━━━ THE RECORDS
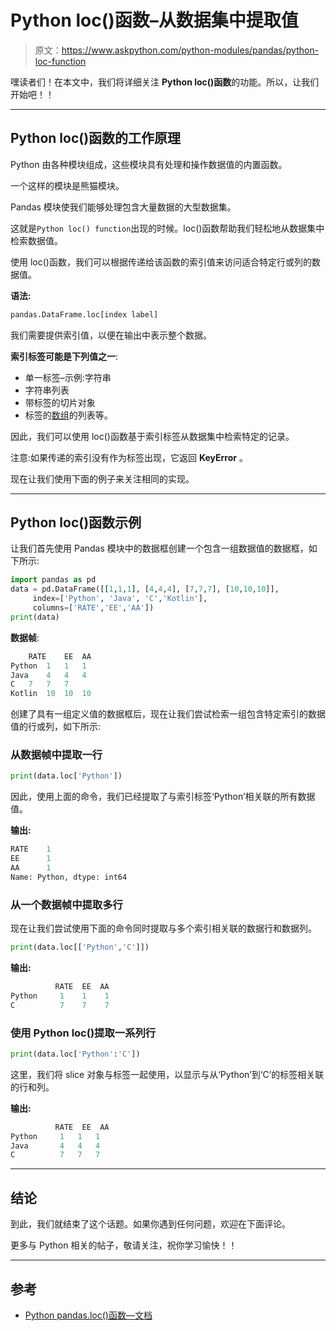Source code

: # Python loc()函数–从数据集中提取值

> 原文：<https://www.askpython.com/python-modules/pandas/python-loc-function>

嘿读者们！在本文中，我们将详细关注 **Python loc()函数**的功能。所以，让我们开始吧！！

* * *

## Python loc()函数的工作原理

Python 由各种模块组成，这些模块具有处理和操作数据值的内置函数。

一个这样的模块是熊猫模块。

Pandas 模块使我们能够处理包含大量数据的大型数据集。

这就是`Python loc() function`出现的时候。loc()函数帮助我们轻松地从数据集中检索数据值。

使用 loc()函数，我们可以根据传递给该函数的索引值来访问适合特定行或列的数据值。

**语法:**

```py
pandas.DataFrame.loc[index label]

```

我们需要提供索引值，以便在输出中表示整个数据。

**索引标签可能是下列值之一**:

*   单一标签–示例:字符串
*   字符串列表
*   带标签的切片对象
*   标签的[数组](https://www.askpython.com/python/array/python-array-declaration)的列表等。

因此，我们可以使用 loc()函数基于索引标签从数据集中检索特定的记录。

注意:如果传递的索引没有作为标签出现，它返回 **KeyError** 。

现在让我们使用下面的例子来关注相同的实现。

* * *

## Python loc()函数示例

让我们首先使用 Pandas 模块中的数据框创建一个包含一组数据值的数据框，如下所示:

```py
import pandas as pd
data = pd.DataFrame([[1,1,1], [4,4,4], [7,7,7], [10,10,10]],
     index=['Python', 'Java', 'C','Kotlin'],
     columns=['RATE','EE','AA'])
print(data)

```

**数据帧**:

```py
	RATE	EE	AA
Python	1	1	1
Java	4	4	4
C	7	7	7
Kotlin	10	10	10

```

创建了具有一组定义值的数据框后，现在让我们尝试检索一组包含特定索引的数据值的行或列，如下所示:

### **从数据帧中提取一行**

```py
print(data.loc['Python'])

```

因此，使用上面的命令，我们已经提取了与索引标签‘Python’相关联的所有数据值。

**输出:**

```py
RATE    1
EE      1
AA      1
Name: Python, dtype: int64

```

### **从一个数据帧中提取多行**

现在让我们尝试使用下面的命令同时提取与多个索引相关联的数据行和数据列。

```py
print(data.loc[['Python','C']])

```

**输出:**

```py
          RATE  EE  AA
Python     1    1    1
C          7    7    7

```

### 使用 Python loc()提取一系列行

```py
print(data.loc['Python':'C'])

```

这里，我们将 slice 对象与标签一起使用，以显示与从‘Python’到‘C’的标签相关联的行和列。

**输出:**

```py
          RATE  EE  AA
Python     1   1   1
Java       4   4   4
C          7   7   7

```

* * *

## 结论

到此，我们就结束了这个话题。如果你遇到任何问题，欢迎在下面评论。

更多与 Python 相关的帖子，敬请关注，祝你学习愉快！！

* * *

## 参考

*   [Python pandas.loc()函数—文档](https://pandas.pydata.org/pandas-docs/stable/reference/api/pandas.DataFrame.loc.html)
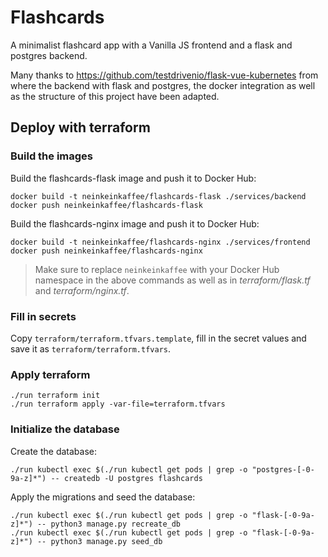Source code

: # Flashcards

A minimalist flashcard app with a Vanilla JS frontend and a flask and postgres backend.

Many thanks to
https://github.com/testdrivenio/flask-vue-kubernetes
from where the backend with flask and postgres, the docker integration as well as the structure of this project have been adapted.

## Deploy with terraform

### Build the images

Build the flashcards-flask image and push it to Docker Hub:
```
docker build -t neinkeinkaffee/flashcards-flask ./services/backend
docker push neinkeinkaffee/flashcards-flask
```

Build the flashcards-nginx image and push it to Docker Hub:
```
docker build -t neinkeinkaffee/flashcards-nginx ./services/frontend
docker push neinkeinkaffee/flashcards-nginx
```

> Make sure to replace `neinkeinkaffee` with your Docker Hub namespace in the above commands as well as in *terraform/flask.tf* and *terraform/nginx.tf*.

### Fill in secrets
Copy `terraform/terraform.tfvars.template`, fill in the secret values and save it as `terraform/terraform.tfvars`.

### Apply terraform
```
./run terraform init
./run terraform apply -var-file=terraform.tfvars
```

### Initialize the database

Create the database:
```
./run kubectl exec $(./run kubectl get pods | grep -o "postgres-[-0-9a-z]*") -- createdb -U postgres flashcards
```

Apply the migrations and seed the database:
```
./run kubectl exec $(./run kubectl get pods | grep -o "flask-[-0-9a-z]*") -- python3 manage.py recreate_db
./run kubectl exec $(./run kubectl get pods | grep -o "flask-[-0-9a-z]*") -- python3 manage.py seed_db
```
━━━━━━
## ACTIVITY
Within the material, find all lines that hold the word "well" and show them.

## REPLY
from where the backend with flask and postgres, the docker integration as well as the structure of this project have been adapted.
> Make sure to replace `neinkeinkaffee` with your Docker Hub namespace in the above commands as well as in *terraform/flask.tf* and *terraform/nginx.tf*.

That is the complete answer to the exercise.